[Stored data]
┄┄┄┄┄┄┄┄┄┄

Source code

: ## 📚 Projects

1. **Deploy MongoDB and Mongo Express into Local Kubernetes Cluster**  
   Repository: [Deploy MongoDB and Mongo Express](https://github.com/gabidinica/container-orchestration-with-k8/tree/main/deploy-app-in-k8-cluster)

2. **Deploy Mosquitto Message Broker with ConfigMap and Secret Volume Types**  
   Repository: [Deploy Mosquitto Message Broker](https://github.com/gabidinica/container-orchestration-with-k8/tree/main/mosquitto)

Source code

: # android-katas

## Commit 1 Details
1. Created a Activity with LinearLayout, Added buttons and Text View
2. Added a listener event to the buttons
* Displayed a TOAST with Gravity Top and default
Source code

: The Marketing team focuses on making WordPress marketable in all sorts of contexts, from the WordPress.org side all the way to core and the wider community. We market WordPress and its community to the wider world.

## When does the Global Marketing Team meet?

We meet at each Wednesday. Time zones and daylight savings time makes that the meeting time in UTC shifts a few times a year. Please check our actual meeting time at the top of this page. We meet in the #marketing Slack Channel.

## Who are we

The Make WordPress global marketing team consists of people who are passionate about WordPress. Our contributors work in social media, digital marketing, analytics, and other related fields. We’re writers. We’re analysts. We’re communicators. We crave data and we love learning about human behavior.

┄┄┄┄┄┄┄┄┄┄

- EXERCISE OBJECTIVE:
The expected result is every record above, duplicated exactly.

- RESULT OF THIS TASK:
Source code

: ## 📚 Projects

1. **Deploy MongoDB and Mongo Express into Local Kubernetes Cluster**  
   Repository: [Deploy MongoDB and Mongo Express](https://github.com/gabidinica/container-orchestration-with-k8/tree/main/deploy-app-in-k8-cluster)

2. **Deploy Mosquitto Message Broker with ConfigMap and Secret Volume Types**  
   Repository: [Deploy Mosquitto Message Broker](https://github.com/gabidinica/container-orchestration-with-k8/tree/main/mosquitto)

Source code

: # android-katas

## Commit 1 Details
1. Created a Activity with LinearLayout, Added buttons and Text View
2. Added a listener event to the buttons
* Displayed a TOAST with Gravity Top and default
Source code

: The Marketing team focuses on making WordPress marketable in all sorts of contexts, from the WordPress.org side all the way to core and the wider community. We market WordPress and its community to the wider world.

## When does the Global Marketing Team meet?

We meet at each Wednesday. Time zones and daylight savings time makes that the meeting time in UTC shifts a few times a year. Please check our actual meeting time at the top of this page. We meet in the #marketing Slack Channel.

## Who are we

The Make WordPress global marketing team consists of people who are passionate about WordPress. Our contributors work in social media, digital marketing, analytics, and other related fields. We’re writers. We’re analysts. We’re communicators. We crave data and we love learning about human behavior.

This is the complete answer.